The applicants contend that, while the trees provide some privacy, they otherwise have no notable value. They say any landscape or scenic value offered by the trees would not be lost as they are only seeking orders for pruning, not removal.
The applicants argue that Tenacity supports the principle of view sharing. They say that, as the iconic views are available to the respondents, the respondents have a responsibility to ensure they are available to others.
Respondents' submissions
The respondents submit that the applicants have a view, from parts of the sunroom and adjoining rooms, of Berrys Bay, the harbour and the city. This view is available across the trees that have been pruned in the past.

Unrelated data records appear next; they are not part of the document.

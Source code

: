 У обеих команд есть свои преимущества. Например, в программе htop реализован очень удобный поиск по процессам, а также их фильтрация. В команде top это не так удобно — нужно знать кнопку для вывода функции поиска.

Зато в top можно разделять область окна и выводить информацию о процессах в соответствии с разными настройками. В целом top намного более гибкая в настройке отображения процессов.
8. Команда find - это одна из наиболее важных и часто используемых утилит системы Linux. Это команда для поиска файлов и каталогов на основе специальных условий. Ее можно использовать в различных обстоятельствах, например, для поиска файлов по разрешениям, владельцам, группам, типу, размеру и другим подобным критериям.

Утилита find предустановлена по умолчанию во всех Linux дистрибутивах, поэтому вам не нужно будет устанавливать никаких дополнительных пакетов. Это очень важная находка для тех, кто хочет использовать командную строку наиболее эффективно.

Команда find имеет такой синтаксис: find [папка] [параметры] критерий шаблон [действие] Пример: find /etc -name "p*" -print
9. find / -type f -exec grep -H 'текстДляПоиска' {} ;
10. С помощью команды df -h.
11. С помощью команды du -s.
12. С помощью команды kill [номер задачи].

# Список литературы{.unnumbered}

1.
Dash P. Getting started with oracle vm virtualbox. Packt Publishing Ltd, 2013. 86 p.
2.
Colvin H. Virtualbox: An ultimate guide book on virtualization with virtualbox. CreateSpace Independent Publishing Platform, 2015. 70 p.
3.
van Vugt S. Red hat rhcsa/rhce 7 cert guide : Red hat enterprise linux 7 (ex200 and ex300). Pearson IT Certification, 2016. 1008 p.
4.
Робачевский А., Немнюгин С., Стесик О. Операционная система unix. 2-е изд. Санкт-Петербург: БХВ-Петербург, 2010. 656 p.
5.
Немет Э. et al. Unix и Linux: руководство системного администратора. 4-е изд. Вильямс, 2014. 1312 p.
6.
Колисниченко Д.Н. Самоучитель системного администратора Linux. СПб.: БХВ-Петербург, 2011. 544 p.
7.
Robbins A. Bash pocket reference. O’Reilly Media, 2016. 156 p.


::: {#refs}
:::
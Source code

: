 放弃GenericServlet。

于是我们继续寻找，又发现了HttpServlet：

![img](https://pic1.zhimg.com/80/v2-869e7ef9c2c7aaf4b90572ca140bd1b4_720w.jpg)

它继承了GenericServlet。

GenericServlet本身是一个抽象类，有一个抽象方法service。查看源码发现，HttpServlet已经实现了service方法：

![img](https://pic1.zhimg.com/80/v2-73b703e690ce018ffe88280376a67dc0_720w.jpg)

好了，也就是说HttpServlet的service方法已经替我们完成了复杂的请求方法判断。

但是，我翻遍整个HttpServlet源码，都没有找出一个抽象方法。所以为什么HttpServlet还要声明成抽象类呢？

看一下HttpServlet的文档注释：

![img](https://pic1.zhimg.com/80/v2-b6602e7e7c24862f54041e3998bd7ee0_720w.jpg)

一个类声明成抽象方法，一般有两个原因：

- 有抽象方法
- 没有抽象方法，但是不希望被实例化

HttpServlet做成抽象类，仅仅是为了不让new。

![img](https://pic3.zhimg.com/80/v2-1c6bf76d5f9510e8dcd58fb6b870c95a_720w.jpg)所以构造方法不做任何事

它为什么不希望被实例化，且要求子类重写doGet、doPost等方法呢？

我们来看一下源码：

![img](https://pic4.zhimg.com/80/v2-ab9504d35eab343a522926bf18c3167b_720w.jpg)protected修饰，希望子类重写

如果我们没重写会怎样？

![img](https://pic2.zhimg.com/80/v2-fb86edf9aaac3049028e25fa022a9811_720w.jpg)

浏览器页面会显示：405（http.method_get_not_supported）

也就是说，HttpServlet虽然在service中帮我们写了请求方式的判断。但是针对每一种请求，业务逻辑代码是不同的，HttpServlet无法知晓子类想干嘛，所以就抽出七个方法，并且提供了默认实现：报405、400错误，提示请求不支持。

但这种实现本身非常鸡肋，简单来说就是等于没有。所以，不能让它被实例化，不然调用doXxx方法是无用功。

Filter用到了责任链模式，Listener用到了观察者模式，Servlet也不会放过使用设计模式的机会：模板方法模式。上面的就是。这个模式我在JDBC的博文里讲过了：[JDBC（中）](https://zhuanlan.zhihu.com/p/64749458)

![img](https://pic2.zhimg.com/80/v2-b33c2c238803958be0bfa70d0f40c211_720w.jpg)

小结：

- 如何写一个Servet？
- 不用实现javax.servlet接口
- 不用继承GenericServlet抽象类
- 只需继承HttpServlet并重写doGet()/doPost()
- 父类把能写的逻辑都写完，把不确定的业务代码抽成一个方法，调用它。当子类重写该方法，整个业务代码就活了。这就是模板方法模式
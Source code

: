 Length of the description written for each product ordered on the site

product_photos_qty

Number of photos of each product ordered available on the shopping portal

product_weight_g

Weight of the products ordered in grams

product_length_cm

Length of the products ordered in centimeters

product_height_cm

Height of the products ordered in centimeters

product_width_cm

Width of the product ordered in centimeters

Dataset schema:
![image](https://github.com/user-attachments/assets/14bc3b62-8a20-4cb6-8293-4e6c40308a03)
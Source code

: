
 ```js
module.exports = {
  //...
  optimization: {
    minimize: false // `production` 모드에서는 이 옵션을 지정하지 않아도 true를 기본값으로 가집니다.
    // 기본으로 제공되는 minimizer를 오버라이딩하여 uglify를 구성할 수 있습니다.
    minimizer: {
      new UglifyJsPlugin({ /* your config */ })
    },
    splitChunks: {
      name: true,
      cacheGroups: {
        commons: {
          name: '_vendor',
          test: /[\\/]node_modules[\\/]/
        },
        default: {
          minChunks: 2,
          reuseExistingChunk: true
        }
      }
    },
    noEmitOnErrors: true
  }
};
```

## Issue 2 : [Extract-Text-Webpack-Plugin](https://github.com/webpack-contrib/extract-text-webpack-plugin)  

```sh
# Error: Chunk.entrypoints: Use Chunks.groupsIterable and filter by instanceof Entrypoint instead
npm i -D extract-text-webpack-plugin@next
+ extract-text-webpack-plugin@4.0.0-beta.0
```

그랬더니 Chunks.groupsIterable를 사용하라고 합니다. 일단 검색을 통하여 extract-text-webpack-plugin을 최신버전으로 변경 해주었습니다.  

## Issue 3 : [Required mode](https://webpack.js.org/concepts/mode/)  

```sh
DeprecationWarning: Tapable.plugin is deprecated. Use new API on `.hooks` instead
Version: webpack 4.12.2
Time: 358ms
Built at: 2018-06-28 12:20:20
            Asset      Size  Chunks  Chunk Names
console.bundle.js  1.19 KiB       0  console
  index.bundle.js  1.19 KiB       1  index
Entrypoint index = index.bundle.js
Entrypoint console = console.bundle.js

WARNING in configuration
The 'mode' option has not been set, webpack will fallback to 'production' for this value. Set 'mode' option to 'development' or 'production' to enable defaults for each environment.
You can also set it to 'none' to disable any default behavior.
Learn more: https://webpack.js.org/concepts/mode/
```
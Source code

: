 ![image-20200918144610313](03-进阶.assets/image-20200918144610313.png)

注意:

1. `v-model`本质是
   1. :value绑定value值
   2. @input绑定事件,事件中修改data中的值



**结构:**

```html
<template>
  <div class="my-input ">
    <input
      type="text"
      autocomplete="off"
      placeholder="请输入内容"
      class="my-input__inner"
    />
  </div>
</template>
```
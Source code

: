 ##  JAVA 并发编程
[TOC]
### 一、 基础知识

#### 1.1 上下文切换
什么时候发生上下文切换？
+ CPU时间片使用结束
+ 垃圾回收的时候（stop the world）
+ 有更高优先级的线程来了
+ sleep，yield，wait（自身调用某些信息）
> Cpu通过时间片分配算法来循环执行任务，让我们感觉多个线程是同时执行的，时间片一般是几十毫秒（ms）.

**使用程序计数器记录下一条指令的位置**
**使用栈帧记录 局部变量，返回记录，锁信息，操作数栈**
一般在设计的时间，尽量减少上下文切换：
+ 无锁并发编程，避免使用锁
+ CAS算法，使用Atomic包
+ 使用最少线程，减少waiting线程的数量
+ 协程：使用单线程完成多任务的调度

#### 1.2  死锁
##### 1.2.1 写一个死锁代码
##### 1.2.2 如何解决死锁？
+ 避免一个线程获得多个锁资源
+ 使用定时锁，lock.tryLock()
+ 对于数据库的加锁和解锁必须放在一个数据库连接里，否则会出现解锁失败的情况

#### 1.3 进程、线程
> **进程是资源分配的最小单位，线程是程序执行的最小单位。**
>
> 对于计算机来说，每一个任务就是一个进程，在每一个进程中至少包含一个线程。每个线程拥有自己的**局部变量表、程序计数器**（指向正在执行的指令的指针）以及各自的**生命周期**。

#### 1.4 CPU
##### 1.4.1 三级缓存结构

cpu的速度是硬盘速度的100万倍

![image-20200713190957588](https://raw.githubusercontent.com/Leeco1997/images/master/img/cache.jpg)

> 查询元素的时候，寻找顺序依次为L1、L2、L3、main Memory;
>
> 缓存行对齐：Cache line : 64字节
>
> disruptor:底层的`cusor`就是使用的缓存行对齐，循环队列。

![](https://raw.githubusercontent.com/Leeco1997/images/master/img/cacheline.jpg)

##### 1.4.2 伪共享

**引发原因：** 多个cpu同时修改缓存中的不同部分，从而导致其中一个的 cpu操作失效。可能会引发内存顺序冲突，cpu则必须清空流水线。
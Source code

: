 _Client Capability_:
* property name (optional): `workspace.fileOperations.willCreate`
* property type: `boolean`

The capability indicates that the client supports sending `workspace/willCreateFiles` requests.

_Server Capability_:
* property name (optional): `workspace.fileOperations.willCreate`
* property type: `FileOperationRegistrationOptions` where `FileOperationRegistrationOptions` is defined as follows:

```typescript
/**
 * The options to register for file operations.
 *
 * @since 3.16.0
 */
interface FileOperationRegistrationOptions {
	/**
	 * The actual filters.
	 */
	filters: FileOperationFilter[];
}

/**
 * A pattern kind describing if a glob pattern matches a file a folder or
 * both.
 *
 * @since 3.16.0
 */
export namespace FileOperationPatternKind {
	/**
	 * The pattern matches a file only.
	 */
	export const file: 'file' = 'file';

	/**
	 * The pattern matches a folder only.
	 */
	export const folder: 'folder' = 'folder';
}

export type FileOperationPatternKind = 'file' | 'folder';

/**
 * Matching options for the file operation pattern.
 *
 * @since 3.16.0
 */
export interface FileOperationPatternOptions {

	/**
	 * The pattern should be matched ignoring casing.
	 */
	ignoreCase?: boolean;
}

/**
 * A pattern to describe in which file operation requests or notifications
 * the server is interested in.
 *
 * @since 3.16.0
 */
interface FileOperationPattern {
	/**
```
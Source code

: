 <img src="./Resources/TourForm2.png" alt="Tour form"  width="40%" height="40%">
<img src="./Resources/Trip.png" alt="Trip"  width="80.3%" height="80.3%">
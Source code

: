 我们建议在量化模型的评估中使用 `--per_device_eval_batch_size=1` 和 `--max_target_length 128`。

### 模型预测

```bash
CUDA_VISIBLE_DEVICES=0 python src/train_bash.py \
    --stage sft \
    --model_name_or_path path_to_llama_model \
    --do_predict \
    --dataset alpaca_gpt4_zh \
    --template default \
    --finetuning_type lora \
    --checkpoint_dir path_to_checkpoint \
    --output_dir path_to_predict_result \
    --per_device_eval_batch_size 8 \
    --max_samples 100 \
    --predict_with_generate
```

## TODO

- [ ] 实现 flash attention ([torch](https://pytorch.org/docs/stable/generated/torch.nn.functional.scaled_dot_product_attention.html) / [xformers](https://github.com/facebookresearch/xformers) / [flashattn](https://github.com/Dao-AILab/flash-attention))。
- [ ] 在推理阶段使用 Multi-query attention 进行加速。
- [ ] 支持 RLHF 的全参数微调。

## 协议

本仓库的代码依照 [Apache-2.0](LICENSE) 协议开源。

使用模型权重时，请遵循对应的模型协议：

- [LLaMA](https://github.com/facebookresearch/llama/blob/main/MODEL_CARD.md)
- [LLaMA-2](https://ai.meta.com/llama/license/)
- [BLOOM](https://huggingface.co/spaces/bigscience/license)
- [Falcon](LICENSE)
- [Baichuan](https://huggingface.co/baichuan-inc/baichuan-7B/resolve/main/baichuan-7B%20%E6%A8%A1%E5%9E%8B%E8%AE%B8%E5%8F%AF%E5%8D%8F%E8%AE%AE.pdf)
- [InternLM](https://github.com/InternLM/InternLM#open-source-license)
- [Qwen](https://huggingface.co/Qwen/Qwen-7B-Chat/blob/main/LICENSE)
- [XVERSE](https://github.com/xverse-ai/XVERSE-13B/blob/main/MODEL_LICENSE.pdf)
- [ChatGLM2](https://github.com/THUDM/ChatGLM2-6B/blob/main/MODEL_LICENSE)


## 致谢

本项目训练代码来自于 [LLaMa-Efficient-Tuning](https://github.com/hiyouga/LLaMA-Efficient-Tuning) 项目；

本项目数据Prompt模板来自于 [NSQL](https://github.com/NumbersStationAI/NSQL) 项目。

The respondents dispute that the view loss is severe, saying it does not meet the dictionary definition of the word as described by Fakes C in De Zylva & anor v Staas & anor [2012] NSWLEC 1242 at 31. They argue that, in Haindl v Daisch [2011] NSWLEC 1145, the Court has not allowed slicing up of a view into various segments, and therefore the Harbour Bridge should not be considered separately here to the remainder of the view.
The respondents do not accept that the proposed pruning would open up the view as claimed due to the presence of other obstructions. They say there is no evidence that the previous owners ever had views of the Harbour Bridge.
The respondents submit that, as the bedroom is not a living room, the view from there should not be considered. They say only the view from the sunroom should be considered. They say also that there should be no consideration of future views from an as yet unbuilt dwelling.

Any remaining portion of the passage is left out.